Which lines of the listing below contain the word "enumi"? Copy each of them.

DATASET>
»»
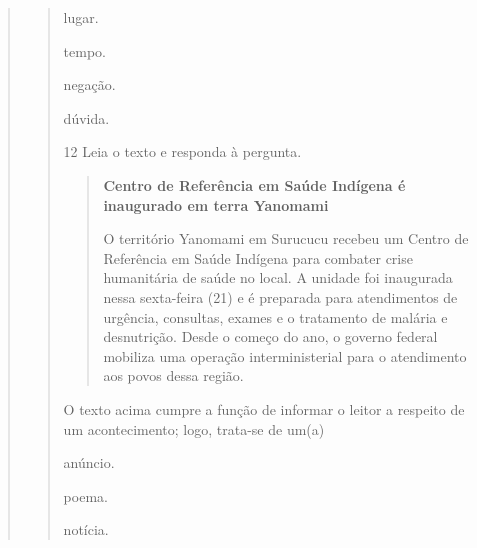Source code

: \begin{escolha}
\begin{escolha}
\begin{escolha}
\begin{quote}
\begin{quote}
\begin{escolha}
  \item lugar.

  \item tempo.

  \item negação.

  \item dúvida.
\end{escolha}


\num{12} Leia o texto e responda à pergunta.

\begin{quote}
\textbf{Centro de Referência em Saúde Indígena é inaugurado em terra
Yanomami}

O território Yanomami em Surucucu recebeu um Centro de Referência em
Saúde Indígena para combater crise humanitária de saúde no local. A
unidade foi inaugurada nessa sexta-feira (21) e é preparada para
atendimentos de urgência, consultas, exames e o tratamento de malária e
desnutrição. Desde o começo do ano, o governo federal mobiliza uma
operação interministerial para o atendimento aos povos dessa região.
\end{quote}


O texto acima cumpre a função de informar o leitor a respeito de um
acontecimento; logo, trata-se de um(a)

\begin{escolha}
  \item anúncio.

  \item poema.

  \item notícia.


\end{escolha}
\end{quote}
\end{quote}
\end{escolha}
\end{escolha}
\end{escolha}
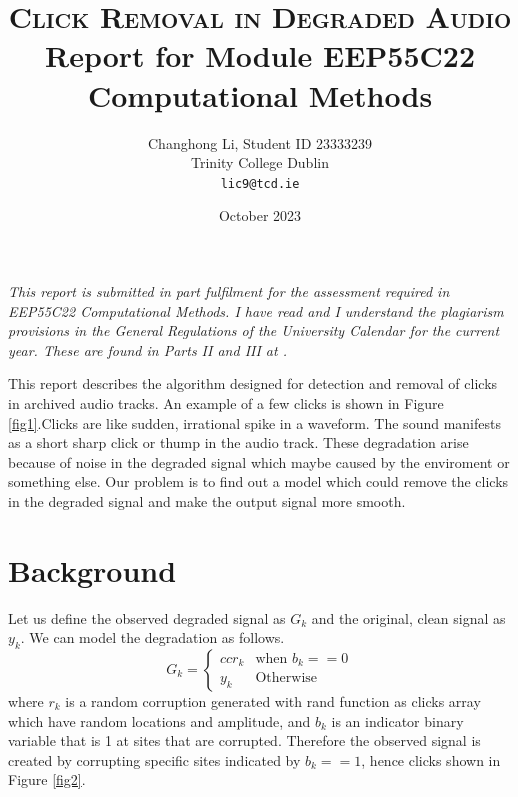 \documentclass[11pt, a4paper]{article}
\begin{document}
\title{\textbf{\textsc{\Huge Click Removal in Degraded Audio}}\\ {\Large Report for Module EEP55C22 Computational Methods}}
\author{Changhong Li, Student ID 23333239 \\ Trinity College Dublin \\ {\tt lic9@tcd.ie}}

\date{October 2023}

\maketitle

\begin{center}
\begin{minipage}[t]{0.75\linewidth}
\textit{
This report is submitted in part fulfilment for the assessment required in EEP55C22 Computational Methods.  I have read and I understand the plagiarism provisions in the General Regulations of the University Calendar for the current year. These are found in Parts II and III at .}
\end{minipage}
\end{center}

This report describes the algorithm designed for detection and removal of clicks in archived audio tracks. An example of a few clicks is shown in Figure \ref{fig1}.Clicks are like sudden, irrational spike in a waveform. The sound manifests as a short sharp click or thump in the audio track. These degradation arise because of noise in the degraded signal which maybe caused by the enviroment or something else. Our problem is to find out a model which could remove the clicks in the degraded signal and make the output signal more smooth.




\section{Background}
Let us define the observed degraded signal as $G_k$ and the original, clean signal as $y_k$. 
We can model the degradation as follows.
\begin{equation}
  G_k = \begin{cases}{cc}
              r_k & \text{when $b_k == 0$} \\
              y_k & \text{Otherwise}
              \end{cases}
\end{equation}
 where $r_k$ is a random corruption generated with rand function as clicks array which have random locations and amplitude, and $b_k$ is an indicator binary variable that is 1 at sites that are corrupted. Therefore the observed signal is created by corrupting specific sites indicated by $b_k == 1$, hence clicks shown in Figure \ref{fig2}.
      
\end{document}
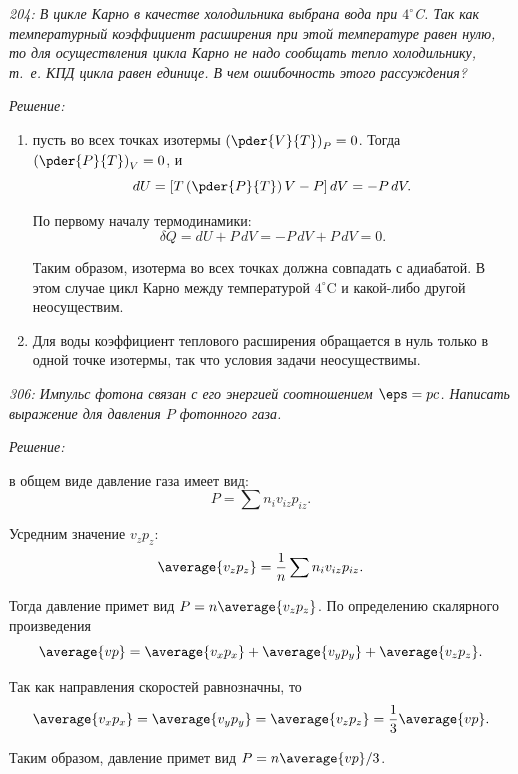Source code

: \documentclass[pscyr]{hedsemwork}
\begin{document}
\newpage %

\emph{204: В цикле Карно в качестве холодильника выбрана вода при \( 4^\circ\)C.
Так как температурный коэффициент расширения при этой температуре равен нулю, то
для осуществления цикла Карно не надо сообщать тепло холодильнику, т.~е. КПД
цикла равен единице. В чем ошибочность этого рассуждения?}

\vspace*{2em}
\emph{Решение:}
\begin{enumerate}
  \item пусть во всех точках изотермы
  \( \displaystyle \left( \pder{V}{T} \right)_P = 0 \). Тогда
  \( \displaystyle \left( \pder{P}{T} \right)_V = 0 \), и
  \[
    dU = \left[ T\left(\pder{P}{T}\right)V - P \right]dV = -P\,dV.
  \]

  По первому началу термодинамики:
  \[
    \delta Q = dU + P\,dV = -P\,dV + P\,dV = 0.
  \]

  Таким образом, изотерма во всех точках должна совпадать с адиабатой. В этом
  случае цикл Карно между температурой \( 4^\circ\)C и какой-либо другой
  неосуществим.
  \item Для воды коэффициент теплового расширения обращается в нуль только в
  одной точке изотермы, так что условия задачи неосуществимы.
\end{enumerate}

\newpage %

\emph{306: Импульс фотона связан с его энергией соотношением \( \eps = pc \).
Написать выражение для давления \( P \) фотонного газа.}

\vspace*{2em}
\emph{Решение:}

в общем виде давление газа имеет вид:
\[
  P = \sum n_iv_{iz}p_{iz}.
\]

Усредним значение \( v_{z}p_{z} \):
\[
  \average{v_zp_z} = \frac{1}{n}\sum n_iv_{iz}p_{iz}.
\]

Тогда давление примет вид \( P = n\average{v_zp_z} \). По определению скалярного
произведения
\[
  \average{vp} = \average{v_xp_x} + \average{v_yp_y} + \average{v_zp_z}.
\]

Так как направления скоростей равнозначны, то
\[
  \average{v_xp_x} = \average{v_yp_y} = \average{v_zp_z} =
    \frac{1}{3}\average{vp}.
\]

Таким образом, давление примет вид \( P = n\average{vp}/3 \).
\end{document}
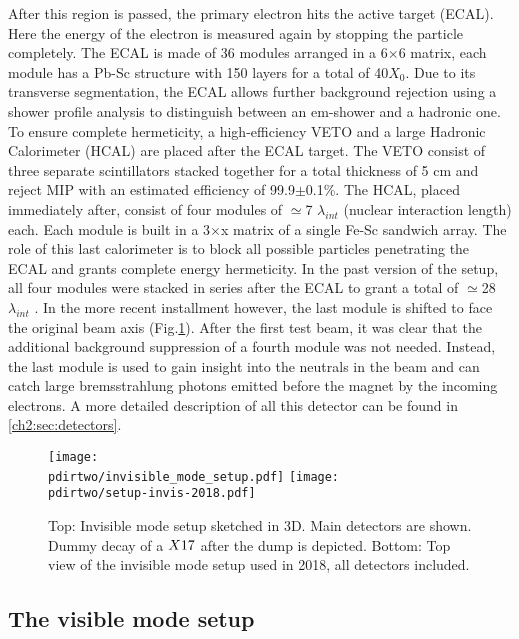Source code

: After this region is passed, the primary electron hits the active target (ECAL). Here the energy of the electron is measured again by stopping the particle completely. The ECAL is made of 36 modules arranged in a 6$\times$6 matrix, each module has a Pb-Sc structure with 150 layers for a total of 40$X_0$. Due to its transverse segmentation, the ECAL allows further background rejection using a shower profile analysis to distinguish between an em-shower and a hadronic one. To ensure complete hermeticity, a high-efficiency VETO and a large Hadronic Calorimeter (HCAL) are placed after the ECAL target. The VETO consist of three separate scintillators stacked together for a total thickness of 5 \si{\centi\meter} and reject MIP with an estimated efficiency of 99.9$\pm$0.1\%. The HCAL, placed immediately after, consist of four modules of $\simeq$7 $\lambda_{int}$ (nuclear interaction length) each. Each module is built in a 3$\times$x matrix of a single Fe-Sc sandwich array. The role of this last calorimeter is to block all possible particles penetrating the ECAL and grants complete energy hermeticity. In the past version of the setup, all four modules were stacked in series after the ECAL to grant a total of $\simeq$28 $\lambda_{int}$ \cite{Banerjee:2016tad}. In the more recent installment however, the last module is shifted to face the original beam axis (Fig.\ref{fig:setup-invis-2018}). After the first test beam, it was clear that the additional background suppression of a fourth module was not needed. Instead, the last module is used to gain insight into the neutrals in the beam and can catch large bremsstrahlung photons emitted before the magnet by the incoming electrons. A more detailed description of all this detector can be found in \ref{ch2:sec:detectors}.

\begin{figure}[tbh!]
  \centering
  \texttt{[image: \\pdirtwo/invisible\_mode\_setup.pdf]}
\texttt{[image: \\pdirtwo/setup-invis-2018.pdf]}
\caption[invisible mode setup 2018]{Top: Invisible mode setup sketched in 3D. Main detectors are shown. Dummy decay of a $X17$ after the dump is depicted. Bottom: Top view of the invisible mode setup used in 2018, all detectors included.}
\label{fig:setup-invis-2018}
\end{figure}

\subsection{The visible mode setup}
\label{ch2:sec:vismode}

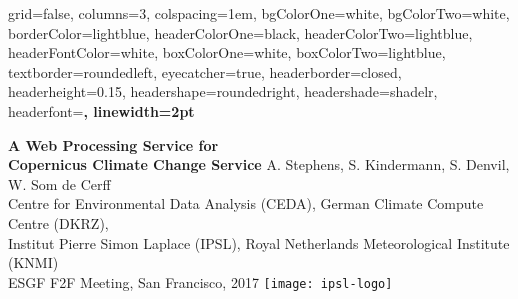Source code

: \documentclass[portrait,a0paper,fontscale=0.35]{baposter} %
\begin{document}


\begin{poster}%
  {
  grid=false,
  columns=3,
  colspacing=1em,
  bgColorOne=white, %
  bgColorTwo=white, %
  borderColor=lightblue, %
  headerColorOne=black, %
  headerColorTwo=lightblue, %
  headerFontColor=white, %
  boxColorOne=white, %
  boxColorTwo=lightblue,
  textborder=roundedleft,
  eyecatcher=true, %
  headerborder=closed, %
  headerheight=0.15\textheight, %
  headershape=roundedright, %
  headershade=shadelr,
  headerfont=\Large\bf\textsc, %
  linewidth=2pt
  }
  {

  }
  {\sf\bf
          A Web Processing Service for\\ Copernicus Climate Change Service
  }
  {
    \vspace{1em} A. Stephens, S. Kindermann, S. Denvil, W. Som de Cerff\\
    {\smaller Centre for Environmental Data Analysis (CEDA),
    German Climate Compute Centre (DKRZ),\\
    Institut Pierre Simon Laplace (IPSL),
    Royal Netherlands Meteorological Institute (KNMI)\\[1em]
    ESGF F2F Meeting, San Francisco, 2017}
  }
  {
    \texttt{[image: ipsl-logo]}
  }


\end{poster}
\end{document}
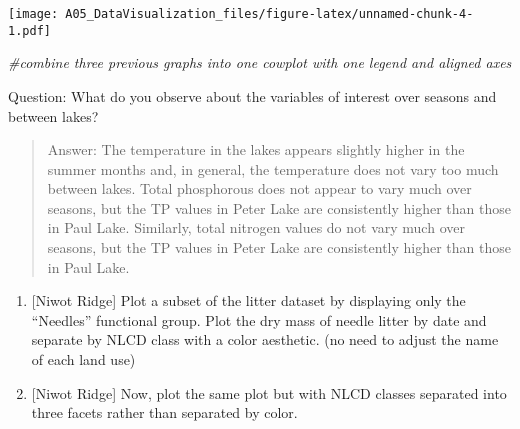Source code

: \documentclass[
]{article}
\newenvironment{Shaded}{\begin{snugshade}}{\end{snugshade}}
\newcommand{\CommentTok}[1]{\textcolor[rgb]{0.56,0.35,0.01}{\textit{#1}}}
\begin{document}
\texttt{[image: A05\_DataVisualization\_files/figure-latex/unnamed-chunk-4-1.pdf]}

\begin{Shaded}
\begin{Highlighting}[]
\CommentTok{#combine three previous graphs into one cowplot with one legend and aligned axes}
\end{Highlighting}
\end{Shaded}

Question: What do you observe about the variables of interest over
seasons and between lakes?

\begin{quote}
Answer: The temperature in the lakes appears slightly higher in the
summer months and, in general, the temperature does not vary too much
between lakes. Total phosphorous does not appear to vary much over
seasons, but the TP values in Peter Lake are consistently higher than
those in Paul Lake. Similarly, total nitrogen values do not vary much
over seasons, but the TP values in Peter Lake are consistently higher
than those in Paul Lake.
\end{quote}

\begin{enumerate}
\def\labelenumi{\arabic{enumi}.}
\setcounter{enumi}{5}
\item
  {[}Niwot Ridge{]} Plot a subset of the litter dataset by displaying
  only the ``Needles'' functional group. Plot the dry mass of needle
  litter by date and separate by NLCD class with a color aesthetic. (no
  need to adjust the name of each land use)
\item
  {[}Niwot Ridge{]} Now, plot the same plot but with NLCD classes
  separated into three facets rather than separated by color.
\end{enumerate}
\end{document}
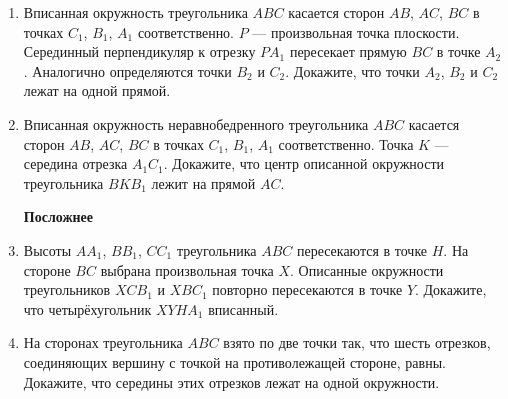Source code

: \documentclass{article}
\begin{document}
\begin{enumerate}[label*=\protect\fbox{\arabic{enumi}}]
\item Вписанная окружность треугольника $ABC$ касается сторон $AB$, $AC$, $BC$ в точках $C_1$, $B_1$, $A_1$ соответственно. $P$ — произвольная точка плоскости. Серединный перпендикуляр к отрезку $PA_1$ пересекает прямую $BC$ в точке $A_2$. Аналогично определяются точки $B_2$ и $C_2$. Докажите, что точки $A_2$, $B_2$ и $C_2$ лежат на одной прямой.

\item Вписанная окружность неравнобедренного треугольника $ABC$ касается сторон $AB$, $AC$, $BC$ в точках $C_1$, $B_1$, $A_1$ соответственно. Точка $K$ — середина отрезка $A_1C_1$. Докажите, что центр описанной окружности треугольника $BKB_1$ лежит на прямой $AC$.

\newpage
\textbf{Посложнее}

\item Высоты $AA_1$, $BB_1$, $CC_1$ треугольника $ABC$ пересекаются в точке $H$. На стороне $BC$ выбрана произвольная точка $X$. Описанные окружности треугольников $XCB_1$ и $XBC_1$ повторно пересекаются в точке $Y$. Докажите, что четырёхугольник $XYHA_1$ вписанный.

\item На сторонах треугольника $ABC$ взято по две точки так, что шесть отрезков, соединяющих вершину с точкой на противолежащей стороне, равны. Докажите, что середины этих отрезков лежат на одной окружности.


\end{enumerate}
\end{document}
««
FINAL ANSWER>
\def\labelenumi{\arabic{enumi}.}
\setcounter{enumi}{5}
\begin{enumerate}[label*=\protect\fbox{\arabic{enumi}}]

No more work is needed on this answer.